◆ **Exercise prompt**:
Pull out every line in the data that has the string "product" in it.

Dataset entries
BEGIN

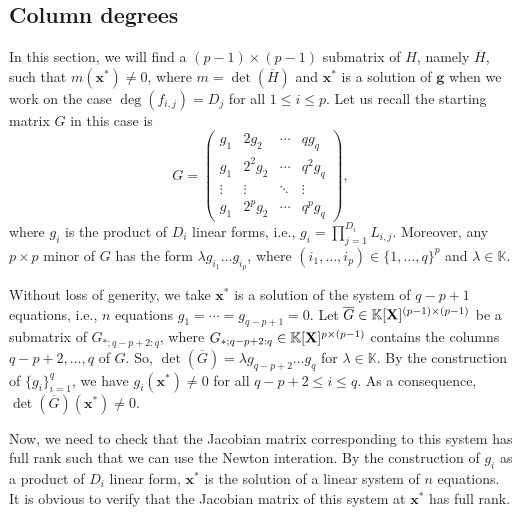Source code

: \documentclass[11pt]{article}
\numberwithin{Property}{section}
\numberwithin{Theorem}{section}
\numberwithin{Proposition}{section}
\numberwithin{Lemma}{section}
\numberwithin{Corollary}{section}
\numberwithin{Definition}{section}
\numberwithin{Remark}{section}
\numberwithin{Conjecture}{section}
\numberwithin{Problem}{section}
\numberwithin{Claim}{section}
\theoremstyle{definition}
\numberwithin{Example}{section}
\def\g {\ensuremath{\mathbf{g}}}
\renewcommand{\leq}{\leqslant}
\def\bar{\overline}
\newcommand{\field}{\mathbb{K}} %
\newcommand{\mat}[1]{\mathbf{\MakeUppercase{#1}}} %
\begin{document}
\subsection{Column degrees}
\label{subsec:cd2}
In this section, we will find a $(p-1)\times (p-1)$ submatrix of $H$, namely $\bar{H}$, such that $m(\mathbf{x}^*) \ne 0$, where $m = \det(\bar{H})$ and $\mathbf{x}^*$ is a solution of $\g$ when we work on the case $\deg(f_{i,j}) = D_j$ for all $1 \leq i \leq p$. Let us recall the starting matrix $G$ in this case is 
\[G = 
\left( \begin{matrix}
g_1 & 2g_2 & \cdots & qg_{q}\\
g_1 & 2^2g_2 & \cdots & q^2g_q\\
\vdots & \vdots & \ddots & \vdots \\
g_1 & 2^pg_2 & \cdots & q^pg_q
\end{matrix} \right),
\]
where $g_{i}$ is the product of $D_i$ linear forms, i.e., $g_i = \prod_{j = 1}^{D_i}L_{i,j}$. Moreover, any $p \times p$ minor of $G$ has the form $\lambda g_{i_1}\ldots g_{i_p}$, where $(i_1, \ldots, i_p) \in \{1, \ldots,q\}^{p}$ and $\lambda \in \field$.

Without loss of generity, we take $\mathbf{x}^*$ is a solution of the system of $q-p+1$ equations, i.e., $n$ equations $g_1 = \cdots = g_{q-p+1} = 0$. Let $\bar{G} \in \field[\mat{X}]^{(p-1) \times (p-1)}$ be a submatrix of $G_{*;q-p+2:q}$, where $G_{*;q-p+2:q} \in \field[\mat{X}]^{p \times (p-1)}$ contains the columns $q-p+2, \ldots, q$ of $G$. So, $\det(\bar{G}) = \lambda g_{q-p+2}\ldots g_{q}$ for $\lambda \in \field$. By the construction of $\{g_i\}_{i=1}^{q}$, we have $g_i(\mathbf{x}^*) \ne 0$ for all $q-p+2 \leq i \leq q$. As a consequence, $\det(\bar{G})(\mathbf{x}^*) \ne 0$. 

Now, we need to check that the Jacobian matrix corresponding to this system has full rank such that we can use the Newton interation. By the construction of $g_{i}$ as a product of $D_i$ linear form, $\mathbf{x}^*$ is the solution of a linear system of $n$ equations. It is obvious to verify that the Jacobian matrix of this system at $\mathbf{x}^*$ has full rank.
\end{document}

END

◆ **Task solution**:
where $g_{i}$ is the product of $D_i$ linear forms, i.e., $g_i = \prod_{j = 1}^{D_i}L_{i,j}$. Moreover, any $p \times p$ minor of $G$ has the form $\lambda g_{i_1}\ldots g_{i_p}$, where $(i_1, \ldots, i_p) \in \{1, \ldots,q\}^{p}$ and $\lambda \in \field$.
Now, we need to check that the Jacobian matrix corresponding to this system has full rank such that we can use the Newton interation. By the construction of $g_{i}$ as a product of $D_i$ linear form, $\mathbf{x}^*$ is the solution of a linear system of $n$ equations. It is obvious to verify that the Jacobian matrix of this system at $\mathbf{x}^*$ has full rank.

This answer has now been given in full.